_INSTRUCTIONS TO FOLLOW_. Reproduce exactly, and only, the lines below from the one containing "Штраф: Отвлечение (последующие в матче)" through the one containing "Штраф: Неспортивное поведение".

(RECORDS SUPPLIED begins)

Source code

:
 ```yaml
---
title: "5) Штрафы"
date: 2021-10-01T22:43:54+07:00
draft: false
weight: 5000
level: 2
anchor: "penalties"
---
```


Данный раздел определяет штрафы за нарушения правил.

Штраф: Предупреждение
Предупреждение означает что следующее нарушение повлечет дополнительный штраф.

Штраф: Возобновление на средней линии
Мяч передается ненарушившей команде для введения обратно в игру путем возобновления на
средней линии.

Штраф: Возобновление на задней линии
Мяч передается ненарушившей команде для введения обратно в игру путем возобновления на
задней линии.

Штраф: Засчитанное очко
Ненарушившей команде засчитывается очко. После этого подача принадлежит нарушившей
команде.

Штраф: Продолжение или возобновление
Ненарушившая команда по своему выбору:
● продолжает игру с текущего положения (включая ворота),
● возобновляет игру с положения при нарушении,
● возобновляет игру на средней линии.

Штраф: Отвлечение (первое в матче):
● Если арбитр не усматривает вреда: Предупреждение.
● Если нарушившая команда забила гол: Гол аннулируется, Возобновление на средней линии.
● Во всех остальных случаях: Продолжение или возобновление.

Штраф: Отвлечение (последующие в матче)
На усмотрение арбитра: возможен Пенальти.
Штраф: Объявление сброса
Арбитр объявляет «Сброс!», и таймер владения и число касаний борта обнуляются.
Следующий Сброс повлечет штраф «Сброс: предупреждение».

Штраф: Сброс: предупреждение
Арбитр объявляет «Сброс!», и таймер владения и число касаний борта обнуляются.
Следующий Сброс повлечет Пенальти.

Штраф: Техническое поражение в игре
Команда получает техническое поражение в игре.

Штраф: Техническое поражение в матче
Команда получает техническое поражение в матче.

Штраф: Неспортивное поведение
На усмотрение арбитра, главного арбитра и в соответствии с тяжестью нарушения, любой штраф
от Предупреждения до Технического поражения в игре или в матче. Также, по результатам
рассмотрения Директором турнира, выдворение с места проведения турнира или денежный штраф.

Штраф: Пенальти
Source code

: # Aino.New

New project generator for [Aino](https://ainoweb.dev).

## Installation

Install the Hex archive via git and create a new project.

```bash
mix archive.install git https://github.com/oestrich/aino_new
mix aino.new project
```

(RECORDS SUPPLIED ends)

_ANSWER TO THIS EXERCISE_.
Штраф: Отвлечение (последующие в матче)
На усмотрение арбитра: возможен Пенальти.
Штраф: Объявление сброса
Арбитр объявляет «Сброс!», и таймер владения и число касаний борта обнуляются.
Следующий Сброс повлечет штраф «Сброс: предупреждение».

Штраф: Сброс: предупреждение
Арбитр объявляет «Сброс!», и таймер владения и число касаний борта обнуляются.
Следующий Сброс повлечет Пенальти.

Штраф: Техническое поражение в игре
Команда получает техническое поражение в игре.

Штраф: Техническое поражение в матче
Команда получает техническое поражение в матче.

Штраф: Неспортивное поведение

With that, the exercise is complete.